■ **Exercise brief**
Where the string "begin" occurs in a line of the data below, that line should be copied.
Data shown section start
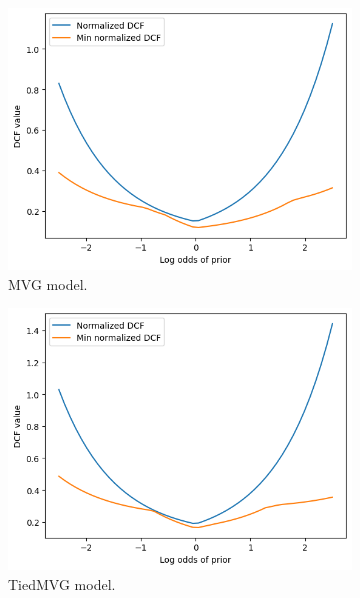 \documentclass{article}
\begin{document}
\begin{figure}[ht]
    \centering
    \begin{subfigure}[b]{0.3\textwidth}
        \centering
        \includegraphics[width=\textwidth]{images/bayes_error_mvg.png}
        \caption{MVG model.}
    \end{subfigure}
    \hfill
    \begin{subfigure}[b]{0.3\textwidth}
        \centering
        \includegraphics[width=\textwidth]{images/bayes_error_tiedmvg.png}
        \caption{TiedMVG model.}
    \end{subfigure}
    \hfill
    \begin{subfigure}[b]{0.3\textwidth}
        \centering

\end{subfigure}
\end{figure}
\end{document}
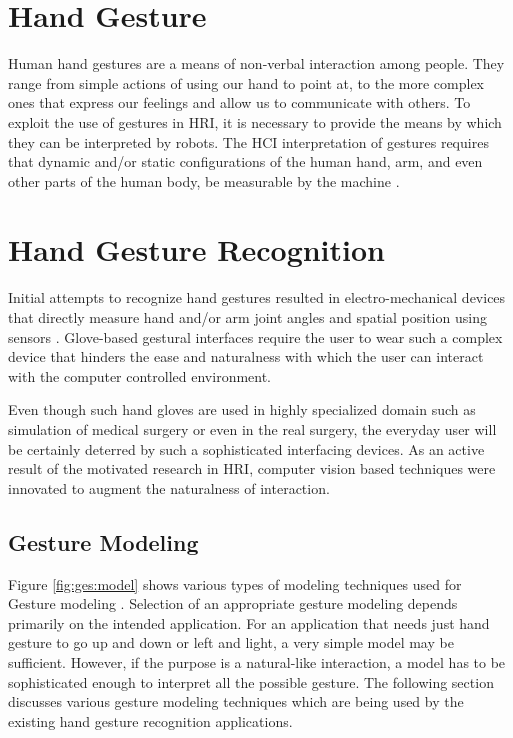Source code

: \section{Hand Gesture} Human hand gestures are a means of non-verbal interaction among people. They range from simple actions of using our hand to point at, to the more complex ones that express our feelings and allow us to communicate with others. To exploit the use of gestures in HRI, it is necessary to provide the means by which they can be interpreted by robots. The HCI interpretation of gestures requires that dynamic and/or static configurations of the human hand, arm, and even other parts of the human body, be measurable by the machine \cite{6}. 

\section{Hand Gesture Recognition} Initial attempts to recognize hand gestures resulted in electro-mechanical devices that directly measure hand and/or arm joint angles and spatial position using sensors \cite{3}. Glove-based gestural interfaces require the user to wear such a complex device that hinders the ease and naturalness with which the user can interact with the computer controlled environment. 

Even though such hand gloves are used in highly specialized domain such as simulation of medical surgery or even in the real surgery, the everyday user will be certainly deterred by such a sophisticated interfacing devices. As an active result of the motivated research in HRI, computer vision based techniques were innovated to augment the naturalness of interaction.

\subsection{Gesture Modeling} Figure \ref{fig:ges:model} shows various types of modeling techniques used for Gesture modeling \cite{3}. Selection of an appropriate gesture modeling depends primarily on the intended application. For an application that needs just hand gesture to go up and down or left and light, a very simple model may be sufficient. However, if the purpose is a natural-like interaction, a model has to be sophisticated enough to interpret all the possible gesture. The following section discusses various gesture modeling techniques which are being used by the existing hand gesture recognition applications. 

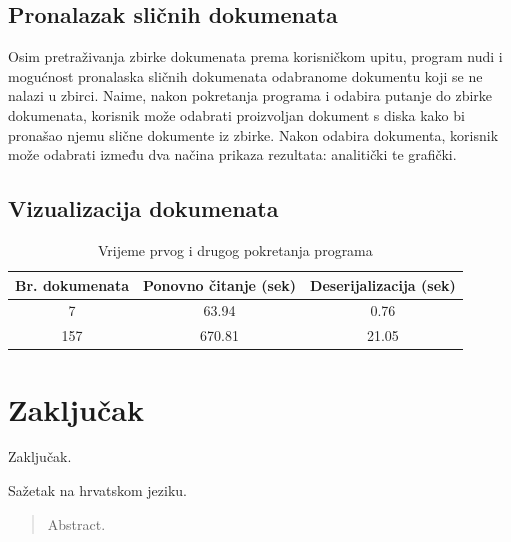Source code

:\documentclass[times, utf8, zavrsni]{fer}
\begin{document}
\section{Pronalazak sličnih dokumenata}
Osim pretraživanja zbirke dokumenata prema korisničkom upitu, program nudi i mogućnost pronalaska sličnih dokumenata odabranome dokumentu koji se ne nalazi u zbirci. Naime, nakon pokretanja programa i odabira putanje do zbirke dokumenata, korisnik može odabrati proizvoljan dokument s diska kako bi pronašao njemu slične dokumente iz zbirke. Nakon odabira dokumenta, korisnik može odabrati između dva načina prikaza rezultata: analitički te grafički.

\section{Vizualizacija dokumenata}

\begin{table}
\begin{center}
\begin{tabular}{|c|c|c|}
\hline
Br. dokumenata & Ponovno čitanje (sek) & Deserijalizacija (sek) \\
\hline
7 & 63.94 & 0.76 \\
157 & 670.81 & 21.05 \\
\hline
\end{tabular}
\end{center}
\caption{Vrijeme prvog i drugog pokretanja programa}
\label{table:serialization}
\end{table}

\chapter{Zaključak}
Zaključak.




\begin{sazetak}
Sažetak na hrvatskom jeziku.

\end{sazetak}

\begin{abstract}
Abstract.

\end{abstract}
\end{document}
Data shown section end
■ **Solution to this task**
\begin{document}
\begin{figure}[ht]
    \begin{subfigure}[b]{0.3\textwidth}
    \begin{subfigure}[b]{0.3\textwidth}
    \begin{subfigure}[b]{0.3\textwidth}
\begin{document}
\begin{table}
\begin{center}
\begin{tabular}{|c|c|c|}
\begin{sazetak}
\begin{abstract}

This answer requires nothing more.